Dataset items:
______________________________

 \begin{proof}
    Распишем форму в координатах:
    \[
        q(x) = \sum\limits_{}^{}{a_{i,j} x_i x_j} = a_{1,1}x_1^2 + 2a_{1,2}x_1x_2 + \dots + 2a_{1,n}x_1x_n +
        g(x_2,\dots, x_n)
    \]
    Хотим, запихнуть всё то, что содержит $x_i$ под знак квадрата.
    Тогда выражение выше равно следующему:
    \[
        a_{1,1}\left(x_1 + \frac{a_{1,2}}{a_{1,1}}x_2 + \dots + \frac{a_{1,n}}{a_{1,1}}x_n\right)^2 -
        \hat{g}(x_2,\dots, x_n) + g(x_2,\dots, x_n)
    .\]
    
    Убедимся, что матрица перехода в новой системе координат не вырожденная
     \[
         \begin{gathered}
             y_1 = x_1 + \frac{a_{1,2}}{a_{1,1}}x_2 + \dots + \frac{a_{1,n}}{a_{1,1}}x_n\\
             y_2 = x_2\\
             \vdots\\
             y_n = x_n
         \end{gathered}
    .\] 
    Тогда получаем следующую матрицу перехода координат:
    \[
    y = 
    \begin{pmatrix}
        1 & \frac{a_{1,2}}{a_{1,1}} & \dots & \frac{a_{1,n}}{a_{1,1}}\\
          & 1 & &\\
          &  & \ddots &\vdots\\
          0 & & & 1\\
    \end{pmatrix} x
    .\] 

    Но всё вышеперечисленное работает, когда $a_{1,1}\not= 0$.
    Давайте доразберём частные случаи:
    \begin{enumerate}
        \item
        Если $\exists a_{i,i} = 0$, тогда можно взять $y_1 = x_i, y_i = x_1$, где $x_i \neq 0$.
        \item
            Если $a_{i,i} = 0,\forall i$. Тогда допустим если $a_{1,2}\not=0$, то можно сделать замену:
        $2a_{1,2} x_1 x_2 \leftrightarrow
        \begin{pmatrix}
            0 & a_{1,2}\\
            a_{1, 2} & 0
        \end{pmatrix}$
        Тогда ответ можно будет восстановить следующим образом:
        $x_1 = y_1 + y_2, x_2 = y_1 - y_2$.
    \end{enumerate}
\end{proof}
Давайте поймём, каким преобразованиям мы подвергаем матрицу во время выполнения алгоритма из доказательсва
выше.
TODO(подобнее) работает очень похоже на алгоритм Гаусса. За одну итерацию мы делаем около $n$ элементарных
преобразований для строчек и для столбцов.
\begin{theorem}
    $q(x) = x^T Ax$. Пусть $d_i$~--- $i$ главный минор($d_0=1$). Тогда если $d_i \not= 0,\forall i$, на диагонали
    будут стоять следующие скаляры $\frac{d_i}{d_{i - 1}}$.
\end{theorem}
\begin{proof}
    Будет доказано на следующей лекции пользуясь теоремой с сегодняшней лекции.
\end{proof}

______________________________

**Problem requirements:**
Word for word, restate each of the records above.

**Solution for this exercise:**
 \begin{proof}
    Распишем форму в координатах:
    \[
        q(x) = \sum\limits_{}^{}{a_{i,j} x_i x_j} = a_{1,1}x_1^2 + 2a_{1,2}x_1x_2 + \dots + 2a_{1,n}x_1x_n +
        g(x_2,\dots, x_n)
    \]
    Хотим, запихнуть всё то, что содержит $x_i$ под знак квадрата.
    Тогда выражение выше равно следующему:
    \[
        a_{1,1}\left(x_1 + \frac{a_{1,2}}{a_{1,1}}x_2 + \dots + \frac{a_{1,n}}{a_{1,1}}x_n\right)^2 -
        \hat{g}(x_2,\dots, x_n) + g(x_2,\dots, x_n)
    .\]
    
    Убедимся, что матрица перехода в новой системе координат не вырожденная
     \[
         \begin{gathered}
             y_1 = x_1 + \frac{a_{1,2}}{a_{1,1}}x_2 + \dots + \frac{a_{1,n}}{a_{1,1}}x_n\\
             y_2 = x_2\\
             \vdots\\
             y_n = x_n
         \end{gathered}
    .\] 
    Тогда получаем следующую матрицу перехода координат:
    \[
    y = 
    \begin{pmatrix}
        1 & \frac{a_{1,2}}{a_{1,1}} & \dots & \frac{a_{1,n}}{a_{1,1}}\\
          & 1 & &\\
          &  & \ddots &\vdots\\
          0 & & & 1\\
    \end{pmatrix} x
    .\] 

    Но всё вышеперечисленное работает, когда $a_{1,1}\not= 0$.
    Давайте доразберём частные случаи:
    \begin{enumerate}
        \item
        Если $\exists a_{i,i} = 0$, тогда можно взять $y_1 = x_i, y_i = x_1$, где $x_i \neq 0$.
        \item
            Если $a_{i,i} = 0,\forall i$. Тогда допустим если $a_{1,2}\not=0$, то можно сделать замену:
        $2a_{1,2} x_1 x_2 \leftrightarrow
        \begin{pmatrix}
            0 & a_{1,2}\\
            a_{1, 2} & 0
        \end{pmatrix}$
        Тогда ответ можно будет восстановить следующим образом:
        $x_1 = y_1 + y_2, x_2 = y_1 - y_2$.
    \end{enumerate}
\end{proof}
Давайте поймём, каким преобразованиям мы подвергаем матрицу во время выполнения алгоритма из доказательсва
выше.
TODO(подобнее) работает очень похоже на алгоритм Гаусса. За одну итерацию мы делаем около $n$ элементарных
преобразований для строчек и для столбцов.
\begin{theorem}
    $q(x) = x^T Ax$. Пусть $d_i$~--- $i$ главный минор($d_0=1$). Тогда если $d_i \not= 0,\forall i$, на диагонали
    будут стоять следующие скаляры $\frac{d_i}{d_{i - 1}}$.
\end{theorem}
\begin{proof}
    Будет доказано на следующей лекции пользуясь теоремой с сегодняшней лекции.
\end{proof}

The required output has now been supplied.